Now before I go any further, I should probably provide some context. All 2 of my loyal readers surely think that I am a svelte, uber-hottie whose body of superior work is represented publicly by a Beyonce-like figure.

Wrong.

I recently stepped on the scale and discovered that my weight had......well....risen. It had risen to a point of discomfort. How much do I weigh? I could tell you but then I'd have to gouge your eyes out with a shrimp fork. I will only refer to my high weight by its Native American tribal name:

Oh Hell No. Henceforth refered to as OHN.

OHN sent me right out to pick up the Abs Diet, The Abs Diet for Women, The Abs Diet for Bears and the Abs Diet for Walruses, just to cover all my bases. I've measured my waist with a tape measure, shocked that it was able to make the whole trip. I've calculated by BMI, which pretty much said 'DAAAAYUMM!' but considering that I'm at OHN, not a total surprise.

This brings us back to our training session. My trainer, who I will refer to as The General (TG), is a friend of my sister's. Great guy, super nice. The General's Wife (TGW) is also great and her body is simply banging. At a recent party, the BF and I talking with TG about exercising and TG revealed that he believes dumbbells and weight machines are "the devil." While dumbbells and machines isolate muscles for movement they do not assist in strengthening the tendons and other assorted bodily goodness that hold our musculature together. As someone who has fancied herself a runner in the past, prior to reaching OHN, and subject to knee pain, I was intrigued. Could the quad machine have been a foe of recovery? Has everything we've been taught about strength training been a lie?

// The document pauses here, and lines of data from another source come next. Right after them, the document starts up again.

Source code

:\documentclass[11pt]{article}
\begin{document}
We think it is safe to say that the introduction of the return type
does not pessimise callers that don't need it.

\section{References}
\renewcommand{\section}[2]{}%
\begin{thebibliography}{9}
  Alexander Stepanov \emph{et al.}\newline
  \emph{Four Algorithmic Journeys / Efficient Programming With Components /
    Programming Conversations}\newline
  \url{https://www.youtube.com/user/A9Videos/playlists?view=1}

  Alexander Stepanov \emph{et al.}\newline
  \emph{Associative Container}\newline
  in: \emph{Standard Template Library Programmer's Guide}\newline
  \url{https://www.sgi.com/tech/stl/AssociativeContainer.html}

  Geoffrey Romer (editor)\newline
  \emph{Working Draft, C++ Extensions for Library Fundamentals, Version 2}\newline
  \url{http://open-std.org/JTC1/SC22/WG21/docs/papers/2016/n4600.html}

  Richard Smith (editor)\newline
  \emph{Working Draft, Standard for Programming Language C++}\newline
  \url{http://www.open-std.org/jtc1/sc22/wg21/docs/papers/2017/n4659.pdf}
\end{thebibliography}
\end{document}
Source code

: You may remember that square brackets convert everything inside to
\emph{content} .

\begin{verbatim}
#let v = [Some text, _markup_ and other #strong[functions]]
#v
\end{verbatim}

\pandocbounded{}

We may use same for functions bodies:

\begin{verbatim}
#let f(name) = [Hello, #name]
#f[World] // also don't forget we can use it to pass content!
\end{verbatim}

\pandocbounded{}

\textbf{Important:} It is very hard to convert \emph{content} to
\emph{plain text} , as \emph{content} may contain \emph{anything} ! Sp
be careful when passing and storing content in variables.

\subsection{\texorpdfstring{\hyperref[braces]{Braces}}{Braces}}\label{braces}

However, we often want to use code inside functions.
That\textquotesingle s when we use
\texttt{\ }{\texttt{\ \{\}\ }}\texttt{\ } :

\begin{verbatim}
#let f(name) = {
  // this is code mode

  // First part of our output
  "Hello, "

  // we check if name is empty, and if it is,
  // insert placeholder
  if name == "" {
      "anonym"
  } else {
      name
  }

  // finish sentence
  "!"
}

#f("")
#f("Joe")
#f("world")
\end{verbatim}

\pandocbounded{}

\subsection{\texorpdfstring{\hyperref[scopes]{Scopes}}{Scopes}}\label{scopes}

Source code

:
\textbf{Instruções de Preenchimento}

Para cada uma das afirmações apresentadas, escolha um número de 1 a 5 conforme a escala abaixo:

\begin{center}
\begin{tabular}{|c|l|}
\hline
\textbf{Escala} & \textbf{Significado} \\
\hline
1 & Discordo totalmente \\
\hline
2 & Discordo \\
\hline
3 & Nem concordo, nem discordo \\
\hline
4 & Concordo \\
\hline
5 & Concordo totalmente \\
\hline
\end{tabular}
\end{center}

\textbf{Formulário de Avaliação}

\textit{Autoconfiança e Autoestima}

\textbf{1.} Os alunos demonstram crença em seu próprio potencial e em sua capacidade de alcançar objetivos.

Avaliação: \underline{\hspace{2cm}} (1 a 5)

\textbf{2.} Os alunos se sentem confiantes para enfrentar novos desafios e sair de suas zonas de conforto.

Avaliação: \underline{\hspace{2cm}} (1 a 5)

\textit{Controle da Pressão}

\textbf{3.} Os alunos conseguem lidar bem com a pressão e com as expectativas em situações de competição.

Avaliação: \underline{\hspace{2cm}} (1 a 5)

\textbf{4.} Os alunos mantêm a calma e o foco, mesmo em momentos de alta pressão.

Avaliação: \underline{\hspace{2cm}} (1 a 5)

The BF and I decided to do a dual training session with TG with assistance from TGW. My main apprehension was the ever-doable push up. Upper body strength is not my forte. The BF told me that it would be fine and that I wouldn't be compared to him, super Muay Thai practitioner. "Thanks, honey," I replied. The session started with TG giving us the rules (which can be summed up as, unless you're really in pain, no bitching) and starting us in the park with a warm up. Dips are hard enough, but at a 45 degree angle, they are simply a test of will. Although I'd take 45 degree dips 50 times over compared to the pull ups the BF was doing.

We then retreated back to our starting point for abs and strength training. Let me simply say that in all of my 30 years, I've never had a problem breathing. Breathing is simple. In and out. In and out. No biggie. By the time we were 2/3 way through strength training, I thought I was breathing but the only sound that came out was a wheeze. I was wheezing. I didn't even know what it was; I thought I needed to clear my throat. My body was seriously begging for oxygen. I felt fine, didn't want to hurl, but couldn't get the high pitched noise to stop for about a minute. The BF thought I was going to pass out, TG and TGW looked concerned, but I'm a high-level trooper and got back on the mat for the final exercise.

I have to admit, I gained a lot of respect for TG for making me wheeze. If he's taxing my lungs like this with no machines or treadmills, imagine what he'll do to my body. Additionally, you and me and anyone else can phone in a work out on the treadmill while watching E! but pushing yourself hard enough to feel like you're going to black out takes some doing, and sometimes another person taking you there.

TG and I are meeting this week to talk about our future training together. I think this will be good for me as I know TG well enough to feel comfortable, but not so comfortable that I won't push myself. Hard.

Goodbye OHN. Your days are numbered.